The direct product structure is useful for performing computations that treat translational and rotational components separately, such as computing the pose of a moving object by integrating its velocity. The translational and rotational components of the velocity are integrated separately – in differential geometry terms, motion is governed by the exponential map on the Lie algebra of $\mathbb{R}^3 × SO_3(\mathbb{R})$, not the Lie algebra of $SE_3$.

Inter/Extrapolation, a.k.a. stepping time forward a fractional number of times

One nice property of the direct product (and its physical application of integrating a velocity) is that there is a straightforward analogue of the physics 101 equation

\[\mathbf{x} = \mathbf{x}_0 + t \mathbf{v}\]
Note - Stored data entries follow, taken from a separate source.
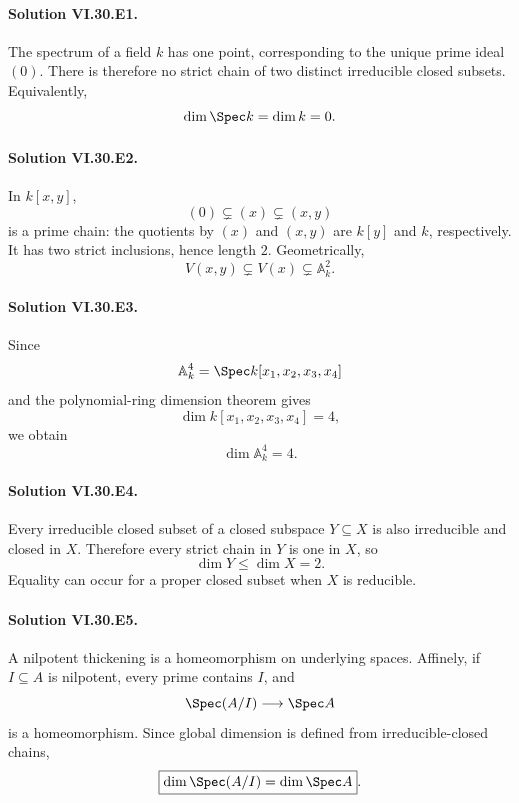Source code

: 
\paragraph{Solution VI.30.E1.}
The spectrum of a field \(k\) has one point, corresponding to the unique prime ideal \((0)\).
There is therefore no strict chain of two distinct irreducible closed subsets. Equivalently,
\[
\dim\Spec k=\dim k=0.
\]

\paragraph{Solution VI.30.E2.}
In \(k[x,y]\),
\[
(0)\subsetneq(x)\subsetneq(x,y)
\]
is a prime chain: the quotients by \((x)\) and \((x,y)\) are \(k[y]\) and \(k\), respectively.
It has two strict inclusions, hence length \(2\). Geometrically,
\[
V(x,y)\subsetneq V(x)\subsetneq\mathbb A^2_k.
\]

\paragraph{Solution VI.30.E3.}
Since
\[
\mathbb A^4_k=\Spec k[x_1,x_2,x_3,x_4]
\]
and the polynomial-ring dimension theorem gives
\[
\dim k[x_1,x_2,x_3,x_4]=4,
\]
we obtain
\[
\boxed{\dim\mathbb A^4_k=4}.
\]

\paragraph{Solution VI.30.E4.}
Every irreducible closed subset of a closed subspace \(Y\subseteq X\) is also irreducible and closed
in \(X\). Therefore every strict chain in \(Y\) is one in \(X\), so
\[
\boxed{\dim Y\le\dim X=2}.
\]
Equality can occur for a proper closed subset when \(X\) is reducible.

\paragraph{Solution VI.30.E5.}
A nilpotent thickening is a homeomorphism on underlying spaces. Affinely, if \(I\subseteq A\) is
nilpotent, every prime contains \(I\), and
\[
\Spec(A/I)\longrightarrow\Spec A
\]
is a homeomorphism. Since global dimension is defined from irreducible-closed chains,
\[
\boxed{\dim\Spec(A/I)=\dim\Spec A}.
\]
where $\mathbf{x}_0$ is the initial displacement of an object, $t$ is time, and $\mathbf{v}$ is the object's velocity, which is assumed to stay constant. That analogue is

pose = pose0 ⊗ interp(v, t)

where pose, pose0 and v are Poses, and t is a Real. The function interp defines how to interpolate between doing nothing and translating by v.pos (namely, scalar multiplication) and how to interpolate between doing nothing and applying the rotation v.orientation (namely, SLERP).
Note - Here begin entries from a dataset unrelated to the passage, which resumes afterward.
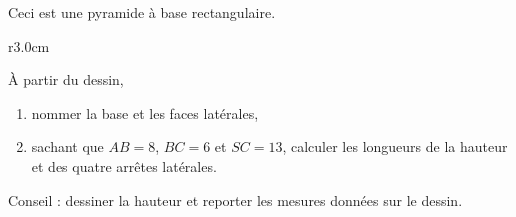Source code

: 
\begin{exercice}\label{exo2smath-0181}

    Ceci est une pyramide à base rectangulaire.

\begin{wrapfigure}{r}{3.0cm}
   \vspace{-0.5cm}        %
   \centering
   
\end{wrapfigure}
À partir du dessin,
\begin{enumerate}
    \item
        nommer la base et les faces latérales,
    \item
        sachant que \( AB=8\), \( BC=6\) et \( SC=13\), calculer les longueurs de la hauteur et des quatre arrêtes latérales.
\end{enumerate}

Conseil : dessiner la hauteur et reporter les mesures données sur le dessin.


\end{exercice}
There is also a variant of interp that takes two pose arguments and interpolates between them:

pose = interp(pose0, pose1, t)

which is equivalent to

pose = pose0 ⊗ interp(pose0 ⦸ pose1, t)

In particular, we have pose = pose0 when t = 0 and pose = pose1 when t = 1.

  • 1In code, elements of $G$ whose orientation is represented as a Rotations.QuatRotation (as opposed to some other subtype of Rotations.Rotation{3}) remember their sign (q and -q are considered equal by Base.:==, but their fields are not equal).